===== Available data =====

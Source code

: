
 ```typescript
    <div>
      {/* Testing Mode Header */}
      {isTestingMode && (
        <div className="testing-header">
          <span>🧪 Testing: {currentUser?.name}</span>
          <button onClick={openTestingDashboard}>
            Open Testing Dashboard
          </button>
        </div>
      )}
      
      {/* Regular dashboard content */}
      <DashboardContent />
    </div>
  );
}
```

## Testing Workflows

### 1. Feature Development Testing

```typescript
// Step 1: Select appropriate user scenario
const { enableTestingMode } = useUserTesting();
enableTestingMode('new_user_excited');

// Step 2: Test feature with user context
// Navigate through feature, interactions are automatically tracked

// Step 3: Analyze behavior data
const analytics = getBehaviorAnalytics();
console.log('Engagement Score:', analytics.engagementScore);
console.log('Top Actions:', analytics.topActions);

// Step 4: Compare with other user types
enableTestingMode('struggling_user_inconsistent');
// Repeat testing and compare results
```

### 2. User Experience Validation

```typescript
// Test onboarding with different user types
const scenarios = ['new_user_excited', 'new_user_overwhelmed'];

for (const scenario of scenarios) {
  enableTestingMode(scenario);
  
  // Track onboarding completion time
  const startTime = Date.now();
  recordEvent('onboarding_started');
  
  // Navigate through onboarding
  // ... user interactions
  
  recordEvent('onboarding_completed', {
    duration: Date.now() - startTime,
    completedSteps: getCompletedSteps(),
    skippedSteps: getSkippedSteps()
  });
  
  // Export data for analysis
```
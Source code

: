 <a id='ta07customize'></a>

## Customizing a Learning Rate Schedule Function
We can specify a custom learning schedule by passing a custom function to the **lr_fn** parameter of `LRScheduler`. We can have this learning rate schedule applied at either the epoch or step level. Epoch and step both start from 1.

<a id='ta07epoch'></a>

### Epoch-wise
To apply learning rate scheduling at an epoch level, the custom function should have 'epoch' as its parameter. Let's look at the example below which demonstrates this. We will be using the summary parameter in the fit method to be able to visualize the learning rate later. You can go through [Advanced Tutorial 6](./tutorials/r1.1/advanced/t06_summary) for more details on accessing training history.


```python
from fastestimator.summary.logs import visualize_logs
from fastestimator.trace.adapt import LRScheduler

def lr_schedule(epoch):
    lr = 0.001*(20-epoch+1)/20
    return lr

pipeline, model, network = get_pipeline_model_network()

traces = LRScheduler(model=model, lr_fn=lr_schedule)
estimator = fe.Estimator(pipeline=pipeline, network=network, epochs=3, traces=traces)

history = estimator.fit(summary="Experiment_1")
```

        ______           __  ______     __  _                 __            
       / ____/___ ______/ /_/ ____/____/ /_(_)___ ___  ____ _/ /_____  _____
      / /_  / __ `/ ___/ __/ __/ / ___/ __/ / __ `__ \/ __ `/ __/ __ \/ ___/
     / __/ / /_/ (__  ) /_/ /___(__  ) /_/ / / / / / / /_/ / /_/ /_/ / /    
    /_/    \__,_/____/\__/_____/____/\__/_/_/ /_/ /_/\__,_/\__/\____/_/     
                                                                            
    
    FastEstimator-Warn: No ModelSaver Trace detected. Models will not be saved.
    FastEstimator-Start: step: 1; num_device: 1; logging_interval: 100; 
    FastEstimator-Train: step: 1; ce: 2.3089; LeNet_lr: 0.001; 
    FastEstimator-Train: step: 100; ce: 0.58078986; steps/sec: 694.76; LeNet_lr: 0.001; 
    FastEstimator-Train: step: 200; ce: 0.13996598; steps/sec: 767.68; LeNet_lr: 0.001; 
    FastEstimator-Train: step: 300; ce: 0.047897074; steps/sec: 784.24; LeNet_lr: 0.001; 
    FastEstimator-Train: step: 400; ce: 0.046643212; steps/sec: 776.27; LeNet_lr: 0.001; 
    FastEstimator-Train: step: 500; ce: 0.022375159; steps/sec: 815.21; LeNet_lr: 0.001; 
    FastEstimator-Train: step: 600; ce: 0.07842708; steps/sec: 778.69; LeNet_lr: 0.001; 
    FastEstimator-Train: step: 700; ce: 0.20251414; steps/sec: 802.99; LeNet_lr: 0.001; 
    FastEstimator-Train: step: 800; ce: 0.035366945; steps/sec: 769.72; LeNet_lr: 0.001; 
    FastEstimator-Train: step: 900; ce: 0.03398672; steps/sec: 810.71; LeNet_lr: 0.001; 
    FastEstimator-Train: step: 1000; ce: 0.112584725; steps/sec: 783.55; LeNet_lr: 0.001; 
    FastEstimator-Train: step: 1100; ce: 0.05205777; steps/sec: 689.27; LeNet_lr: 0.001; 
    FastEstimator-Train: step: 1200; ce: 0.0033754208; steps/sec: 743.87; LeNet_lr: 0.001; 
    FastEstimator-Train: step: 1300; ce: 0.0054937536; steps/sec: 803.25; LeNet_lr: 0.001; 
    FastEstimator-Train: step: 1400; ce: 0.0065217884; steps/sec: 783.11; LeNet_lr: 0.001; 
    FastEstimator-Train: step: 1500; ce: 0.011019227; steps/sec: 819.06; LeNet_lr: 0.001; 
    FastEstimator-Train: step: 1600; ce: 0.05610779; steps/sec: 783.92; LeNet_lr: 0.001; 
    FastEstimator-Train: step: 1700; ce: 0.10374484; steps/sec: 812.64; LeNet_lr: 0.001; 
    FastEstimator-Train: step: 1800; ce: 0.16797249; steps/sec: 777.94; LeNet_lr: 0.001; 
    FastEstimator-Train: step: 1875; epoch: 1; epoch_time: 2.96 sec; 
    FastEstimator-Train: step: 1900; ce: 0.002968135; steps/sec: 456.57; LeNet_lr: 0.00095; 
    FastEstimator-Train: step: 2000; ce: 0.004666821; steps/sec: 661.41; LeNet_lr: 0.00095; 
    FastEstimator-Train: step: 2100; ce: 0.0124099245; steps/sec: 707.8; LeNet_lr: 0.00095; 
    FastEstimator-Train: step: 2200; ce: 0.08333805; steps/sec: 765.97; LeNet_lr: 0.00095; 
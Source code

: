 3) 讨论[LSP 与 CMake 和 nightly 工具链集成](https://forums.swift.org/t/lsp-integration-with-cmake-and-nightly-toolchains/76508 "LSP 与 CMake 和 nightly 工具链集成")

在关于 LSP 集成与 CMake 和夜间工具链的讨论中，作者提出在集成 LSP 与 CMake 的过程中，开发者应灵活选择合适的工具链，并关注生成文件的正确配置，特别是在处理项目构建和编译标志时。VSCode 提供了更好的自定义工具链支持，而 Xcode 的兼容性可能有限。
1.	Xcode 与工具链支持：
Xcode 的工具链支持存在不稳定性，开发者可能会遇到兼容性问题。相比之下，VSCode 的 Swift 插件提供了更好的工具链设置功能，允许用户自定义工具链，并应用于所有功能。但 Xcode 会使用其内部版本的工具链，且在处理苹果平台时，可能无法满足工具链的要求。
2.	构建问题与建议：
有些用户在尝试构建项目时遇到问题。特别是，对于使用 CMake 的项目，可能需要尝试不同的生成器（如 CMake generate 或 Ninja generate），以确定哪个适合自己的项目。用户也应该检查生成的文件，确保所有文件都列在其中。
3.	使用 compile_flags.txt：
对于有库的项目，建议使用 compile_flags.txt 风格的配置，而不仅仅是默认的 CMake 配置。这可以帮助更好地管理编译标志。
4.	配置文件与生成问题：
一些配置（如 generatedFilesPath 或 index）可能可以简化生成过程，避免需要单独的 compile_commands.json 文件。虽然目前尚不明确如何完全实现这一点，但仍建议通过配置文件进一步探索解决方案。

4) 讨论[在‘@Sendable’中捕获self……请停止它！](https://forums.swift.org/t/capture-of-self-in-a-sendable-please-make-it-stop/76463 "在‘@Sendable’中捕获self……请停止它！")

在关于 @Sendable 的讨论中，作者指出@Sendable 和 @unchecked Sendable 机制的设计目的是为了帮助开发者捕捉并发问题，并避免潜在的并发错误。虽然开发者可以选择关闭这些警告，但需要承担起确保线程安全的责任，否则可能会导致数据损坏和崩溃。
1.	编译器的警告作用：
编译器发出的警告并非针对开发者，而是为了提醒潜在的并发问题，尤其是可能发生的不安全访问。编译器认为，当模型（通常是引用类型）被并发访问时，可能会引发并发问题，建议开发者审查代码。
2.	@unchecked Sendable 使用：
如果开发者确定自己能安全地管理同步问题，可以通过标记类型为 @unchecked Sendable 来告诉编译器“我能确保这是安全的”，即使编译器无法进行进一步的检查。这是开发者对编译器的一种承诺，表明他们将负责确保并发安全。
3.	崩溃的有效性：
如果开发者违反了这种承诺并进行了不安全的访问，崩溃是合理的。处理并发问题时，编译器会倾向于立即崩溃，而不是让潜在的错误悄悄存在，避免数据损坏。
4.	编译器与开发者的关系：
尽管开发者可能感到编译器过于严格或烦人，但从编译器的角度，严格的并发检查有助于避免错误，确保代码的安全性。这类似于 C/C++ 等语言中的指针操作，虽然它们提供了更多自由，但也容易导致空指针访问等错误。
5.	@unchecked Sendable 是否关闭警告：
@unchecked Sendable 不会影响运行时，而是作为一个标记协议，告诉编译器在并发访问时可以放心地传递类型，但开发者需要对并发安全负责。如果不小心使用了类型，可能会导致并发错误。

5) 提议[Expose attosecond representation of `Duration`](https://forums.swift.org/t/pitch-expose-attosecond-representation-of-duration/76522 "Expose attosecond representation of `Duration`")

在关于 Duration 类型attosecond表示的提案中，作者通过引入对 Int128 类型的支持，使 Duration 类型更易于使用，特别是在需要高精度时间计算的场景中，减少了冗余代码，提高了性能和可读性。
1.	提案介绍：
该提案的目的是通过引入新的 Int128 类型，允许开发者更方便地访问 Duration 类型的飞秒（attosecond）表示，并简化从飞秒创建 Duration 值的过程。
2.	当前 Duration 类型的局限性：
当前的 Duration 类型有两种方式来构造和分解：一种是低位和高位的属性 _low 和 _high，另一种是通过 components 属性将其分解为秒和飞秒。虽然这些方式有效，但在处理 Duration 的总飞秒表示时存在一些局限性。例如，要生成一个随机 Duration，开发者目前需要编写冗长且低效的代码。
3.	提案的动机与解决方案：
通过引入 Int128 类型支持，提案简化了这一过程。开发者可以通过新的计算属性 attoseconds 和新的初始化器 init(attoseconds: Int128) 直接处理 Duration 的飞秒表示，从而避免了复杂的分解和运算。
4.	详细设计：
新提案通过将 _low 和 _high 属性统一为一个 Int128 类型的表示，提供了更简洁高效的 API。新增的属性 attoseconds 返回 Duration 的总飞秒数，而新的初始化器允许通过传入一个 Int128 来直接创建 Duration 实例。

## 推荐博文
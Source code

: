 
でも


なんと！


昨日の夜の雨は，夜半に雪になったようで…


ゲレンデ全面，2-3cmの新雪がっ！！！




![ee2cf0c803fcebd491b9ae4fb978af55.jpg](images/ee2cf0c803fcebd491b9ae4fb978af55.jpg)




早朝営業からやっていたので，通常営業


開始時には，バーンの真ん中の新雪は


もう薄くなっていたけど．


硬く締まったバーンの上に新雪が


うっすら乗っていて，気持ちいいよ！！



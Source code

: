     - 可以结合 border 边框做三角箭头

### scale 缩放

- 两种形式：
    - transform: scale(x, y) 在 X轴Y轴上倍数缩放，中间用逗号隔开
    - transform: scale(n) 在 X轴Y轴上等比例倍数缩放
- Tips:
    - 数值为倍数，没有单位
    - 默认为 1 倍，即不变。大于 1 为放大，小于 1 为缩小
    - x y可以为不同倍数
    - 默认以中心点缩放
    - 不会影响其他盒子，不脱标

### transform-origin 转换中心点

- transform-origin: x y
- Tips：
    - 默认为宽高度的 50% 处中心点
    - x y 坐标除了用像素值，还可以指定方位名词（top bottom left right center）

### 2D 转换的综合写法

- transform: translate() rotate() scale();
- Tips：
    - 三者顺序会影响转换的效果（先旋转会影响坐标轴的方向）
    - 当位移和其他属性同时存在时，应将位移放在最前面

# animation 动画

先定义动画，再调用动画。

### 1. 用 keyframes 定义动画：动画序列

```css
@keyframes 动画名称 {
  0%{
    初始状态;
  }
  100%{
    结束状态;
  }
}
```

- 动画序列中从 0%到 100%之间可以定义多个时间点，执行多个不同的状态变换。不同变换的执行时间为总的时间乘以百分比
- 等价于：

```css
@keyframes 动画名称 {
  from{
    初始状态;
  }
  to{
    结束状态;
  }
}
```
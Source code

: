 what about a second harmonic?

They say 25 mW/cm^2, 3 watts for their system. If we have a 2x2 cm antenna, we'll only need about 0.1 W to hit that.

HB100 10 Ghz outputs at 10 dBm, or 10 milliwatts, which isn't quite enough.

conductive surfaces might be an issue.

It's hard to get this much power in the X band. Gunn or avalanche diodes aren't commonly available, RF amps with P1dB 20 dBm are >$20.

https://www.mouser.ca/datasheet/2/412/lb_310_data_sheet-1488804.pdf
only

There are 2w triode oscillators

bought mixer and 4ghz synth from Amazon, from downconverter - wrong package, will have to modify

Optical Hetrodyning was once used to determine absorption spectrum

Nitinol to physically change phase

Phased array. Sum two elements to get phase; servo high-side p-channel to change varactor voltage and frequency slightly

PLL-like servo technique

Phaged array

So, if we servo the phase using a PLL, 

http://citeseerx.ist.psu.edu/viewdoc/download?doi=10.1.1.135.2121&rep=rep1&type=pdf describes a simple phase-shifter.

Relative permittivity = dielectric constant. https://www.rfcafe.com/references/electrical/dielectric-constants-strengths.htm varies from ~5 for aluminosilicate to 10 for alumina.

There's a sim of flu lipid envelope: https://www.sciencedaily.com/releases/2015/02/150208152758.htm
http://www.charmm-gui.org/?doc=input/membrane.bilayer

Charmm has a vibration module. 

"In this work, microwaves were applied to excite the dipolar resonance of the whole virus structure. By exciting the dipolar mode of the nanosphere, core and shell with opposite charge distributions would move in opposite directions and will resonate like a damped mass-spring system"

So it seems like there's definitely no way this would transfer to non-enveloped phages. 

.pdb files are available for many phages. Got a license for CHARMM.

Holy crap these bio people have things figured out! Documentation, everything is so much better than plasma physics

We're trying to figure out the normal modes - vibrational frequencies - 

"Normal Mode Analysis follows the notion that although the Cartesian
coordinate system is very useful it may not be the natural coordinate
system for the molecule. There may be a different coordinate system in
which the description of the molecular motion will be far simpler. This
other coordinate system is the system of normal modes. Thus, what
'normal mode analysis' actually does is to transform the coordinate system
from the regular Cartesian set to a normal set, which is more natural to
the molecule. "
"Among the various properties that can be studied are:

=====

● **Prompt**
Across the data, find each line that has "traces" in it and copy that line.

● **The answer**
traces = LRScheduler(model=model, lr_fn=lr_schedule)
estimator = fe.Estimator(pipeline=pipeline, network=network, epochs=3, traces=traces)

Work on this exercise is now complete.